And so it took off in Mobile phones, right, for sure, to enable a lot of use cases. Now though, we are really seeing automotive go. So next-generation key fobs and already a day, Philip, in fact, has ultra-wideband in his car and...
Phil Chesley
I love it.
Eric Creviston
And he lost his key fob weeks ago. He doesn’t even need it. So with your Mobile phone, you walk up to the car and unlocks. It starts for you and so forth. So that will be another major use case that will be around the corner.
And once you have ultra-wideband now in all the phones and all the automobiles, obviously, home access will be the next step. So just like you are used to walking up to your car, with your phone, it opens for you, your home will do the same thing and then use cases around the home will proliferate from there, right?
So I will admit it hasn’t come as quickly as we thought when we acquired the company, but it is definitely coming and so you are working with each of those verticals. As I mentioned before, we are working on those use cases that will really, to make it a must-have technology everywhere. It’s not by any means located in just the Mobile phone. It will be in all devices.
Matt Ramsay
Just really quickly before we transition the conversation a little bit. Just as you think about the next three years to five years in your business, any just broad strokes, growth targets or things like that, that you might want to talk about? Just how are you guys thinking about this from a growth in TAM, growth in revenue perspective?
Eric Creviston
Yeah. We think it will be the highest growing segment. We have called it strong double-digit growth. This year we are obviously suffering from the market. A lot of our actual core revenue today is coming from WiFi front-end. So that’s tied to all the consumer electronics, phones and others that are slower than everyone had anticipated.

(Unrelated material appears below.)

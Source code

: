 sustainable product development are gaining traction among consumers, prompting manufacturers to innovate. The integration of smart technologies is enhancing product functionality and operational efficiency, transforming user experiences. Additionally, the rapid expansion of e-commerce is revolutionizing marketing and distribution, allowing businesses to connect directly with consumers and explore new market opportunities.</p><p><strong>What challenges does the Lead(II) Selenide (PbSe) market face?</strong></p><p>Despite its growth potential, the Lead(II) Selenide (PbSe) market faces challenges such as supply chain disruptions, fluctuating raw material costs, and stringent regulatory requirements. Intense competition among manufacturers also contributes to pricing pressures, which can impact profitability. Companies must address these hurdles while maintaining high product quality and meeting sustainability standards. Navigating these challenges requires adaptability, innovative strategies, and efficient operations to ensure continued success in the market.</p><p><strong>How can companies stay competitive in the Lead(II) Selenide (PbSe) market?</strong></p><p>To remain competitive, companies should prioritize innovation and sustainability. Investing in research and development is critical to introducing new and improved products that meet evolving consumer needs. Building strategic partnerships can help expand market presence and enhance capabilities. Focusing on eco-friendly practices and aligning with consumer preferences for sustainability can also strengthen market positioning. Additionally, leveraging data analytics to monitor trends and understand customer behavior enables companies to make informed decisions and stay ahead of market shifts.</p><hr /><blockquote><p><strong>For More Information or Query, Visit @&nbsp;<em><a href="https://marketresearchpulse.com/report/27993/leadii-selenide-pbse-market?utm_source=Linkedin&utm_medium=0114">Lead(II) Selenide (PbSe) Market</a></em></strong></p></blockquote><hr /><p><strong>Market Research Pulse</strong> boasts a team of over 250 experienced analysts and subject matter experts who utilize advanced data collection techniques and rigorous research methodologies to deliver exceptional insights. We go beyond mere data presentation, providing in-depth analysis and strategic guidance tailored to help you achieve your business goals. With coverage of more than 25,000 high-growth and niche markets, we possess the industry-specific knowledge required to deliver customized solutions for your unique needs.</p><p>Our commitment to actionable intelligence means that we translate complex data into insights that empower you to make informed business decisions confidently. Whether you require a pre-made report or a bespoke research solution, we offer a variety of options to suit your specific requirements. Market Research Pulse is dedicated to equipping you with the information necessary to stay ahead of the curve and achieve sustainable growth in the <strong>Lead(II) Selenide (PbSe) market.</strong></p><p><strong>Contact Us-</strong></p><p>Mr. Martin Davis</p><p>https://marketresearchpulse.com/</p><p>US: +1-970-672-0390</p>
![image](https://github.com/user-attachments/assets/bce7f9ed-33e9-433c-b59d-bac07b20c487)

So we got a lot of underutilization, our gas fab tied to it. So key milestone is to get profitable, obviously, right? We got to get the scale to get profitable beyond that grow faster than the other segments, strong double-digit and have accretive profitability in the three-year to five-year timeframe.
Matt Ramsay
No. Makes sense. And by the way, this should be interactive, if anybody has questions, just wave your hand, I am going to. Yeah. Please.
Unidentified Analyst
Yeah. So do you guys also see a good amount of promise here in the quantum space, like, I know the special kind of amplify, for example, which do you guys are one of the leaders in and so do you see that as an opportunity?
Eric Creviston
In which space, sir?
Unidentified Analyst
In the quantum space.
Eric Creviston
Oh! Quantum space. So we are investigating opportunities there. It’s not an area of direct focus for us now. There’s definitely some intersection to your point. Right now, I think, we are still laying the fundamental groundwork and there’s all kinds of directions we could take. We can talk about AI, for example, right, in quantum and other applications.
But for right now, I think, it’s really important that we just get the Infrastructure out there for consumers to begin to get used to using the technology and then we can go a lot of different directions definitely, yeah.
Matt Ramsay
No. Thanks, Eric. Phil, I wanted to ask, we have done a ton of work on wide gap, mega gap semis and silicon carbide. And our research team, Josh and his team have continued to lead that effort for us across primarily the auto space. But -- and so there’s been core companies that are -- that’s integral to the business and then there’s been some new entrants. So maybe you could talk a little bit about the actual silicon carbide program at Qorvo. What -- I guess, what you are doing, and importantly, what you are not doing?
Phil Chesley
Yeah. That’s a great question. So it starts -- one of the things, just as a general trend that we see is we see wideband gap moving into more of the traditional power management space, not RF power, but power management, right? You see that with GaN, you see that with silicon carbide.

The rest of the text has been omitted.